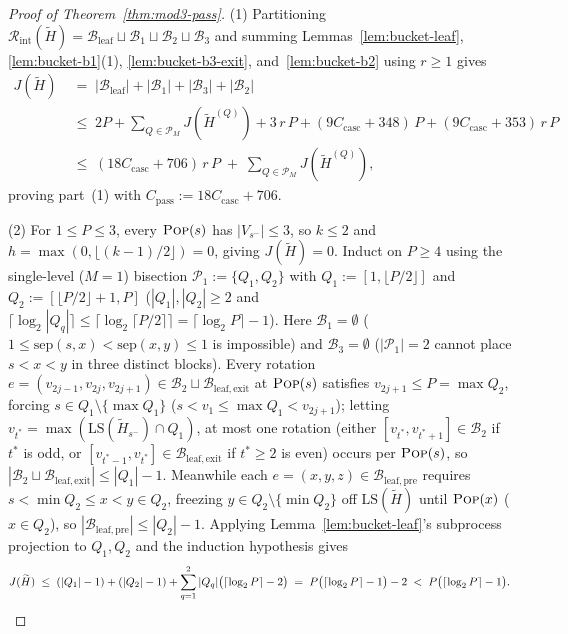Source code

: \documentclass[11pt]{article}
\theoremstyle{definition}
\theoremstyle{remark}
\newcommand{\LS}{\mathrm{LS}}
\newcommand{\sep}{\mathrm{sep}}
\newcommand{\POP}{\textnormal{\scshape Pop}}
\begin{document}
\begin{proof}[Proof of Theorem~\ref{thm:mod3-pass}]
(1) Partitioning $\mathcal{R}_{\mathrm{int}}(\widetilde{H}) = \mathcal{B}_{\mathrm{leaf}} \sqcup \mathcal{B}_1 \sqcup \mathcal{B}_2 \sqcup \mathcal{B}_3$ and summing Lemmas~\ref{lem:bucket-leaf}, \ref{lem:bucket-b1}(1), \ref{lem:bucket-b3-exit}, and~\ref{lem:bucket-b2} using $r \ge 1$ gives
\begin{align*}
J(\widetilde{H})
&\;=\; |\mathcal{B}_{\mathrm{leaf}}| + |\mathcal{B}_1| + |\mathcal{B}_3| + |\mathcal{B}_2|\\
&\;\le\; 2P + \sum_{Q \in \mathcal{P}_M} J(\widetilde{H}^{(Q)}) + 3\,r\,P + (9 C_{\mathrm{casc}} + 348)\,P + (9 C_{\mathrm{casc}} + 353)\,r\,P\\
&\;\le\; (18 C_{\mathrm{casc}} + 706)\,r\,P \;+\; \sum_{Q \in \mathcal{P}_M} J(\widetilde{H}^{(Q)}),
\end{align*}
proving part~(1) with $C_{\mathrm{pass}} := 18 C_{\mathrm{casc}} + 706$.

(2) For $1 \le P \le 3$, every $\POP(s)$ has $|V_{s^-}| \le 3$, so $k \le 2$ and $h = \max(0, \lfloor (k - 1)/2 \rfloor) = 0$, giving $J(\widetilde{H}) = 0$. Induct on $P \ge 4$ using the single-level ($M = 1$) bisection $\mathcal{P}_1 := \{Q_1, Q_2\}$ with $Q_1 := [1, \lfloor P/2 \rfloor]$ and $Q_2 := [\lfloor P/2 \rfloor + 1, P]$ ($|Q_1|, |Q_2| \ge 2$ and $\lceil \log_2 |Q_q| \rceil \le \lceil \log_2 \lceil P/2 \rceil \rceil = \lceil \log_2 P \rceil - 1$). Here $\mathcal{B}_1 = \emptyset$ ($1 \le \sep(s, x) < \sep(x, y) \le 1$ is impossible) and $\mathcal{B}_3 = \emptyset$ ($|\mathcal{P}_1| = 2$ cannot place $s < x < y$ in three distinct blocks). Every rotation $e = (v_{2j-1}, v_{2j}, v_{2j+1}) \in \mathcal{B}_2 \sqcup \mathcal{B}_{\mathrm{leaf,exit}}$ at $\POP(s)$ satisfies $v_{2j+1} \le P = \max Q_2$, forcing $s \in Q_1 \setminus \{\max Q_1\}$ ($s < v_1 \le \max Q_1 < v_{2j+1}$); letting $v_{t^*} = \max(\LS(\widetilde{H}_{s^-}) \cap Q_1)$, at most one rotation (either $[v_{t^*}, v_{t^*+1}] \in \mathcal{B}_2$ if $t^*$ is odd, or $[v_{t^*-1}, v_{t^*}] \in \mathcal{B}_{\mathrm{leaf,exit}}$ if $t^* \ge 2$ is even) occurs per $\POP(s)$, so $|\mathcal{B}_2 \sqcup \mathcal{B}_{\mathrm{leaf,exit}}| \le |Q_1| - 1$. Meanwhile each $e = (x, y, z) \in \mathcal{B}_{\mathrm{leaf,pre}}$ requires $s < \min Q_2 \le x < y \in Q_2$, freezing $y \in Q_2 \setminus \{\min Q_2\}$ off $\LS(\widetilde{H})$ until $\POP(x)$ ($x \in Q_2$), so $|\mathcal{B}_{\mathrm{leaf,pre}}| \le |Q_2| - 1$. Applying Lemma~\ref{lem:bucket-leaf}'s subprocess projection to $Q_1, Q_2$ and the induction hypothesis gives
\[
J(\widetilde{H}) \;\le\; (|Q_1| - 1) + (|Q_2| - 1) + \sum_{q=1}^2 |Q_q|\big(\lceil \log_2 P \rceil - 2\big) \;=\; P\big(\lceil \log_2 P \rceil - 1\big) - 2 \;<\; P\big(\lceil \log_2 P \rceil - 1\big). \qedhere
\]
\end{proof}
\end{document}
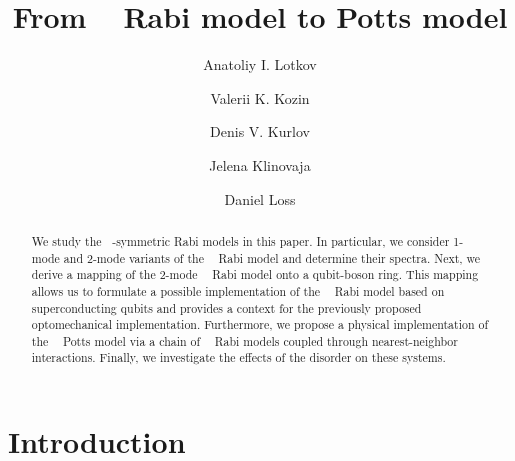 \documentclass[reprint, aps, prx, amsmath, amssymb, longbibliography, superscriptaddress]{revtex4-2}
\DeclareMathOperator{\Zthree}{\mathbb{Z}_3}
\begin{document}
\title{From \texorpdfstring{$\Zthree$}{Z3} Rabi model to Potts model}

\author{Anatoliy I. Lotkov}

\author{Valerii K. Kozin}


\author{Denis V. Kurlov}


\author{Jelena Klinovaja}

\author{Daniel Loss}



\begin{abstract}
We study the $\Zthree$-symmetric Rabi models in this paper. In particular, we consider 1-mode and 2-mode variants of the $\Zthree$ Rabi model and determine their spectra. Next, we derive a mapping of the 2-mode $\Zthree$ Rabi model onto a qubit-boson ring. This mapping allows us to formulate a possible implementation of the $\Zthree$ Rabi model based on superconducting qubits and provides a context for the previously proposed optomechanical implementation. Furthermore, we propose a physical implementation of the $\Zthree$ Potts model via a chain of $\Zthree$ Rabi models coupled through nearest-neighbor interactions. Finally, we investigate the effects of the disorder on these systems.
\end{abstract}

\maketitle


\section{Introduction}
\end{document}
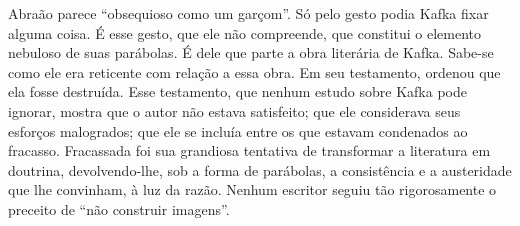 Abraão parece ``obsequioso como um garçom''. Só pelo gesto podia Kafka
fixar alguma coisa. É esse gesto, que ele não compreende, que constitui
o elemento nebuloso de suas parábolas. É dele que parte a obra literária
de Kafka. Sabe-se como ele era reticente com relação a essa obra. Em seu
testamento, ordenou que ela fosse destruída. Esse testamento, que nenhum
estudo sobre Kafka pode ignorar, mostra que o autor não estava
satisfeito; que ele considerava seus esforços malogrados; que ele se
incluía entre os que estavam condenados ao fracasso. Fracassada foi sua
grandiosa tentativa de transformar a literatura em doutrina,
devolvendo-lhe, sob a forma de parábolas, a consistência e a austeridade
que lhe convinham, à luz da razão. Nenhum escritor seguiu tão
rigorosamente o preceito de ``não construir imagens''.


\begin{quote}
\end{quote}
...
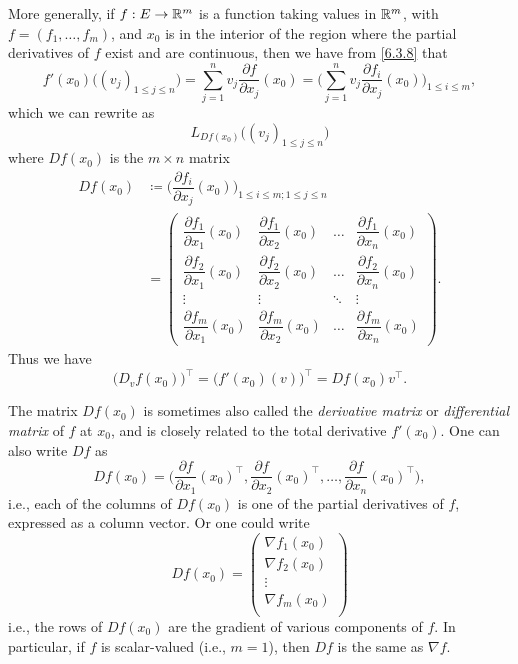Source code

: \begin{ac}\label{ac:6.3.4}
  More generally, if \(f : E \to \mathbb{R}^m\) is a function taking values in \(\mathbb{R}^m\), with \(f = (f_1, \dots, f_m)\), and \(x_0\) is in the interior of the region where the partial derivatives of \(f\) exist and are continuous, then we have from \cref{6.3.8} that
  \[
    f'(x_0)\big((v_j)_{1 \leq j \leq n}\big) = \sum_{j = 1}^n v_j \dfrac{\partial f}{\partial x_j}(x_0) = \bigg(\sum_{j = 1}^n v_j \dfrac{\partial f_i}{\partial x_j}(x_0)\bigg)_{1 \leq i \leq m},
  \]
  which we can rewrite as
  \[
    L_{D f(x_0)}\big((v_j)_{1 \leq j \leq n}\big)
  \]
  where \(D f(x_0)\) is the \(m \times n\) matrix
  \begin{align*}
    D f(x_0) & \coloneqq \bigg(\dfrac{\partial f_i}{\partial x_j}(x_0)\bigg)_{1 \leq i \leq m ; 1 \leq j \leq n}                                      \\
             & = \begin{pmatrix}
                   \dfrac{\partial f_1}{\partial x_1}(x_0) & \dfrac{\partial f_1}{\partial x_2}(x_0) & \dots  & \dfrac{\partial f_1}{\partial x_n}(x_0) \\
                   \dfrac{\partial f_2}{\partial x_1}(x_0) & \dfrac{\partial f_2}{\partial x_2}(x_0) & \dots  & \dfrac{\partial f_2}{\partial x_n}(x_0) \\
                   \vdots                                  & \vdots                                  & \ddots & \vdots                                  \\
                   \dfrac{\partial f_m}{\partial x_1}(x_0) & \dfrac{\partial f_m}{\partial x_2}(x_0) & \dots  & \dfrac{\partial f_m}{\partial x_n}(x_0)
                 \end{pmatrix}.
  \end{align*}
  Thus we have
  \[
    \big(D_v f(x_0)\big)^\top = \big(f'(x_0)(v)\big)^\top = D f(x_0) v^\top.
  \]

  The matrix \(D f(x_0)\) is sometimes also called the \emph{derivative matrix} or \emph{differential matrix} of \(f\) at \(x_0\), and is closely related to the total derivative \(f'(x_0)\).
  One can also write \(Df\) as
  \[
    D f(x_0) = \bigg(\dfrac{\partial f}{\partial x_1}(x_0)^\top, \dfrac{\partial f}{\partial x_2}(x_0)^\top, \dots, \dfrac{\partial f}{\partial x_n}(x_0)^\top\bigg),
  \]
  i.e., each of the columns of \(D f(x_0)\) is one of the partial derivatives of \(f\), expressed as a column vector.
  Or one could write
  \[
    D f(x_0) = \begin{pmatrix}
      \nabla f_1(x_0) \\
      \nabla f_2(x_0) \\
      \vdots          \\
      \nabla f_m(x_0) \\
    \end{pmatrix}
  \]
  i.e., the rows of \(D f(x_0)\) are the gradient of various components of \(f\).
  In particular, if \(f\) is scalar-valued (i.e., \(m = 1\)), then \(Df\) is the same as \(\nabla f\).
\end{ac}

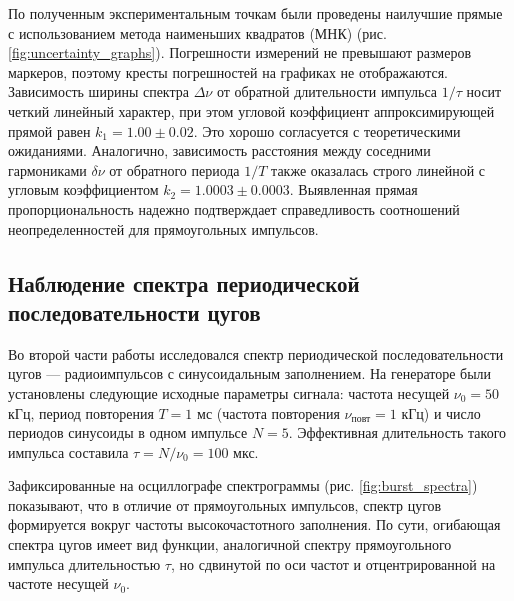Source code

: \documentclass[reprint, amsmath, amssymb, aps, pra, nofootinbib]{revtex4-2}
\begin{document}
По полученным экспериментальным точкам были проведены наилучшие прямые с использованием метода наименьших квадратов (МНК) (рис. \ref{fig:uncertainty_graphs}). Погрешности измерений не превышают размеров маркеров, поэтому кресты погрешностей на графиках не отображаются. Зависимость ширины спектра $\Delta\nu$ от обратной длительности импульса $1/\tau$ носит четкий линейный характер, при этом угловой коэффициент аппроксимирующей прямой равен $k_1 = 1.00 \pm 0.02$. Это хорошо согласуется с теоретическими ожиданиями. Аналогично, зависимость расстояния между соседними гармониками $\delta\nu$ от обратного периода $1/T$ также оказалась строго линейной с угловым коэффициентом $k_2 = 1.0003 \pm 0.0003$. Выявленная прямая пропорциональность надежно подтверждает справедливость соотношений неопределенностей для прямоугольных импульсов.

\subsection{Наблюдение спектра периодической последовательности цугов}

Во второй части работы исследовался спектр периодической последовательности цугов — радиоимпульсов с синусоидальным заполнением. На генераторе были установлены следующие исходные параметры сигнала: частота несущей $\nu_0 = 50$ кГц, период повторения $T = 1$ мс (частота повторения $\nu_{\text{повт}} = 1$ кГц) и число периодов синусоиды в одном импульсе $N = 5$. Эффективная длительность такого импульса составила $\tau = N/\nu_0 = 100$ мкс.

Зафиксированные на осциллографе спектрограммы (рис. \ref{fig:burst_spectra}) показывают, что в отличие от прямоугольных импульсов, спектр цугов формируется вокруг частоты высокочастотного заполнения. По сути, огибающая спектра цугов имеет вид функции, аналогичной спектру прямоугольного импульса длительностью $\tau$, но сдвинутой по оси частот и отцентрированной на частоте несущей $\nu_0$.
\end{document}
==
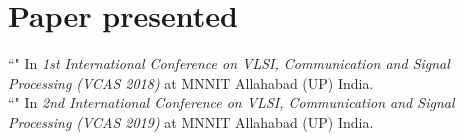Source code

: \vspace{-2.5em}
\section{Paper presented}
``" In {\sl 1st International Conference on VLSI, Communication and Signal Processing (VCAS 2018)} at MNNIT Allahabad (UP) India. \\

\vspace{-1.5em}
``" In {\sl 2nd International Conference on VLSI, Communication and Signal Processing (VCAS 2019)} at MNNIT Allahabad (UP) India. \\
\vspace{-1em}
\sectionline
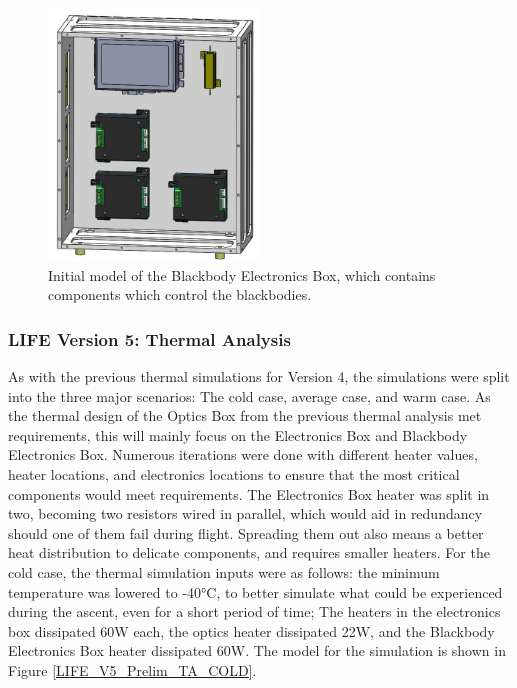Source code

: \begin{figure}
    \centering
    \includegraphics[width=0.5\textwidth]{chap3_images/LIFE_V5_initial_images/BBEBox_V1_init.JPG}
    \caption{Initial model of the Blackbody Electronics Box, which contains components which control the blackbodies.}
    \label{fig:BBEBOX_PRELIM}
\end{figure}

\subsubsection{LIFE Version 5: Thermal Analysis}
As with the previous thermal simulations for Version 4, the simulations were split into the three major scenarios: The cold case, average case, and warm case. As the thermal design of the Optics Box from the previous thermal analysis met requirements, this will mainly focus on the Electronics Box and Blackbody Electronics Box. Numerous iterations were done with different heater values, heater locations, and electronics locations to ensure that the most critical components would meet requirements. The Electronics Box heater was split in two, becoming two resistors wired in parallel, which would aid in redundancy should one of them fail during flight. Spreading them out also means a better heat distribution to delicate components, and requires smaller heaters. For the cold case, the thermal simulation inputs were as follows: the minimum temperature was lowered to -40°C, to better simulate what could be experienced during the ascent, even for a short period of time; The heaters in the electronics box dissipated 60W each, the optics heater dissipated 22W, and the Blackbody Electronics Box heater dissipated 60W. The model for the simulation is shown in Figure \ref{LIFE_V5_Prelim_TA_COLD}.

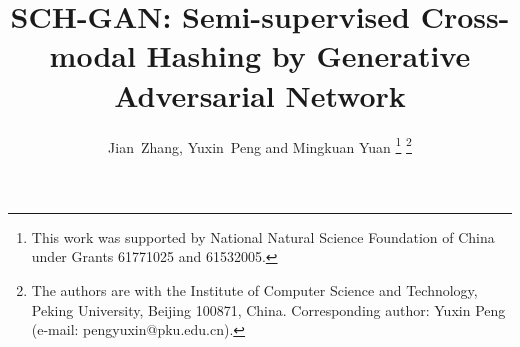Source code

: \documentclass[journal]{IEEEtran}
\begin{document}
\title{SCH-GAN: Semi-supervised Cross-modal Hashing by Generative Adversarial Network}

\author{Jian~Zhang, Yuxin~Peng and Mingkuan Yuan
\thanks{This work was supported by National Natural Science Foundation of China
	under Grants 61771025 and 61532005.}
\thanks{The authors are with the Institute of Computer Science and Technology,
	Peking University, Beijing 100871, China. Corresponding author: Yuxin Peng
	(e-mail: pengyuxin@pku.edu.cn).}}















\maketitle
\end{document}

● **What this task involves**: Every line containing the string "pmatrix" is required; copy each such line from the data.

● **Output below**:
             & = \begin{pmatrix}
                 \end{pmatrix}.
    D f(x_0) = \begin{pmatrix}
    \end{pmatrix}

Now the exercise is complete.